Monday 29 December 2008

Alone in Paris on Christmas Day

This morning BBC Radio 4 ran a feature by a reporter who spent Christmas Day alone  in London. It it was a dull couple of minutes. The guy droned on about cooking dinner alone - forgetting the sprouts, admiring the Queen's handsome appearance in her 80s.... he didn't say a word about feeling left-out, marooned or just plain old lonely.

Lonely and left-out. I was sure that was how I would feel when I found myself alone in Paris on Christmas Day. I knew people in the city but good Frenchmen and women that they are, they had all taken off for the provinces and elderly parents. I tried to duplicate a lone London Christmas and sign up to help those worse off. I was actually staying in an apartment next to the Salvation Army refuge so called them on Christmas Eve to offer my services. A jolly man with a thick African accent answered the phone. "You can spend Christmas Day looking after me if you want," he suggested. I declined. 

The day dawned. I'm not a practicing Christian - this was not my celebration and so it should have been ' just another day.' Why couldn't I just get up and go about my business indoors - do some writing, a bit of reading? But the change in the world outside the Paris apartment was almost palpable. The silence of the boulevards, I was convinced,  hung heavy;  the families and friends gathered together all excluding me seemed almost visible. I'd once seen a Bergman film, Fanny and Alexander, where Christmas celebrations included forming a very Scandinavian conga line and dancing from one opulent red-velvety room to another, singing all the way. In my lonely state, all of Europe was engaged in similar festive pursuits - that long conga line stretched from County Cork to the Urals but made a stonking great detour just before it got to me.  I was alone in the  13th arrondissement with just the cats for company.

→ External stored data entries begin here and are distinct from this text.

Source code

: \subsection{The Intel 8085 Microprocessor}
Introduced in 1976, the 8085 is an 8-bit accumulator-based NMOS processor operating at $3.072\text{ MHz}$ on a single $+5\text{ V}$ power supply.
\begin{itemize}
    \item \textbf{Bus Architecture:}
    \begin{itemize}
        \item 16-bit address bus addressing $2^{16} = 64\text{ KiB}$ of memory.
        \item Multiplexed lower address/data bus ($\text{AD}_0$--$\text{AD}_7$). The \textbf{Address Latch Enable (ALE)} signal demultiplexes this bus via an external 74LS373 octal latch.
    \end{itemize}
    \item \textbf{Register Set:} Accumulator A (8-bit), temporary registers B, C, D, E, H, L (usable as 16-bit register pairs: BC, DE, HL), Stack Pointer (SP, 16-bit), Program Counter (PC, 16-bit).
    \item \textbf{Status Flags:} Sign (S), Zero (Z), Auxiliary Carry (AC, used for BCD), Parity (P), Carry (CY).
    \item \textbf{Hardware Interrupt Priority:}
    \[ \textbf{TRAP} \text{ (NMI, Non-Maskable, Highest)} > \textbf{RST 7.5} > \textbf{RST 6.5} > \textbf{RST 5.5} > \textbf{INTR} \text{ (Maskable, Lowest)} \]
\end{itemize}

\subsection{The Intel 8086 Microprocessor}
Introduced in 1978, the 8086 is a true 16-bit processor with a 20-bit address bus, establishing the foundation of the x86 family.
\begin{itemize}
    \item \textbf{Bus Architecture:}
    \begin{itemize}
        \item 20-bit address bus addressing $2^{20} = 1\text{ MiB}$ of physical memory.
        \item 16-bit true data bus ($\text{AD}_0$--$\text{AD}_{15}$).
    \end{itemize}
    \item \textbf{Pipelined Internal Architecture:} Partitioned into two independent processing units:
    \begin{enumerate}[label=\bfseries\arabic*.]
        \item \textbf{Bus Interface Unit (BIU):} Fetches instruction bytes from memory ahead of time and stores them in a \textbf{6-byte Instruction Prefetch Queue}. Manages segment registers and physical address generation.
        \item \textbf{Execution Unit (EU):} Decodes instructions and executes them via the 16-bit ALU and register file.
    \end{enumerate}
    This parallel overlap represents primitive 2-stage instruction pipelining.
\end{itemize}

Then I remembered that unlike London, Paris does not close its public transport on Christmas Day. I rode the Metro from Bibliotheque Francois Mitterand to Chatelet. I made my way up the steps into the daylight fearing a Parisian version of High Noon. But the cafe next to the subway was open . So were most of the restaurants on the street. I wandered through  the crowds to the Marais and a modern art exhibition just off the Rue des Francs-Bourgeois.  In another gallery of naive painting on the Place des Vosges, I bought a couple of postcards and watched a Jewish wedding party make their way into a restaurant. In a cafe opposite Notre Dame, I drank a hot chocolate on this very cold Christmas Day and listened to two women from New York discuss the general hopelessness of men.  In a video shop on the Rue Mazarine, I joined a scrum to buy cheap DVDs and came away with a 5  euro copy of David Lean's "Rencontre Breve".  

By the time I got back to the 13th arrondissement apartment, all thoughts of happy Scandinavians doing the conga without me were long forgotten. I settled in with Celia Johnson, Trevor Howard and the cats and watched duty and loneliness triumph over love in a season that wasn't even Christmas.